- Born: 11 April 1917 Oxford, Oxfordshire, England
- Died: 4 April 1999 (aged 81) Ballydehob, County Cork, Ireland
- Genres: Double bass; treble viol
- Occupations: Composer, instrumentalist, teacher

= Francis Baines (musician) =

Francis Athelstan Baines (11 April 1917 – 4 April 1999) was a British player of the treble viol, double bass and other instruments, composer and teacher. He co-founded and led the Jaye Consort of Viols.

== Biography ==
Baines was born on 11 April 1917 in Oxford. His younger brother was the musicologist, conductor and bassoonist Anthony Baines. Francis Baines attended the Royal College of Music, where he was taught by the composer Herbert Howells. Early in his career, he played the double bass in the Boyd Neel Orchestra (where he was principal) and the Philomusica. He later embraced the period instrument movement, playing the treble viol. His playing, and that of his wife, June, is described in his Grove Music Online entry as "sweet and lyrical". He founded the Jaye Consort of Viols with June Baines in 1959, which he also led. The Jaye Consort was the most important and consistent consort of viols in Britain since the Second World War, and made several significant recordings. They played and rehearsed almost every day in the Baines's house in Barnes, London. He also played in the Academy of Ancient Music.

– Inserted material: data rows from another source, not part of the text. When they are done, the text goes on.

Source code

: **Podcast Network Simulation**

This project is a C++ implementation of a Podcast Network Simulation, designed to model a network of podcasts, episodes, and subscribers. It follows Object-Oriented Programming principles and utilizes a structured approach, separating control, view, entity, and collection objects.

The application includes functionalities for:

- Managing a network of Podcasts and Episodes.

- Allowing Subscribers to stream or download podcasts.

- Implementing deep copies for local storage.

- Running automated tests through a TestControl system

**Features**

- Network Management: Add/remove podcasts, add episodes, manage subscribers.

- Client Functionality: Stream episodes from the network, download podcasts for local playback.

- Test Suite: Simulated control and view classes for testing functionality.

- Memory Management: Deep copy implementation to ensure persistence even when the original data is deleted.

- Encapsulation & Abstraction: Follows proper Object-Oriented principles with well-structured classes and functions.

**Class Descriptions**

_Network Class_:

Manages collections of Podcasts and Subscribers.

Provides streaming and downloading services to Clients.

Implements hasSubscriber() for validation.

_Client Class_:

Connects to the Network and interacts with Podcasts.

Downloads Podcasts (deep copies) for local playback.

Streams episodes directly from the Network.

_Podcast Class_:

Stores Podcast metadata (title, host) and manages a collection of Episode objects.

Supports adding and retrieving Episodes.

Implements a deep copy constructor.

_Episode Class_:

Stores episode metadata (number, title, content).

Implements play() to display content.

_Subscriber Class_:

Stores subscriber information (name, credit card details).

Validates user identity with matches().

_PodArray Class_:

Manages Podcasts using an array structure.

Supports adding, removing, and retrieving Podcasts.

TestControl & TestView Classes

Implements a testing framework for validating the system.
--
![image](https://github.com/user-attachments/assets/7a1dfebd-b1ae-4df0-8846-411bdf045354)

Baines often performed at the Aldeburgh Festival. He took part in a performance of Schubert's Trout Quintet with Benjamin Britten and the Amadeus Quartet, and played nine different instruments in a recording of medieval music. He had an important collection of 17th-century viols, and "rare and early" musical instruments.

His Fanfare was included in Gerard Hoffnung's first Music Festival Concert along with works by the better-known British composers Malcolm Arnold and William Walton. His compositions include three symphonies (from 1953 and 1957), two overtures, a Divertimento, a violin concerto, and a set of Comic Variations.

He taught at the Royal College of Music and founded the Baroque Orchestra there. His students include Alison Bury.

Baines retired to Ballydehob, County Cork, Ireland, and died there on 4 April 1999. A memorial concert for him and June Baines was held in June 1999.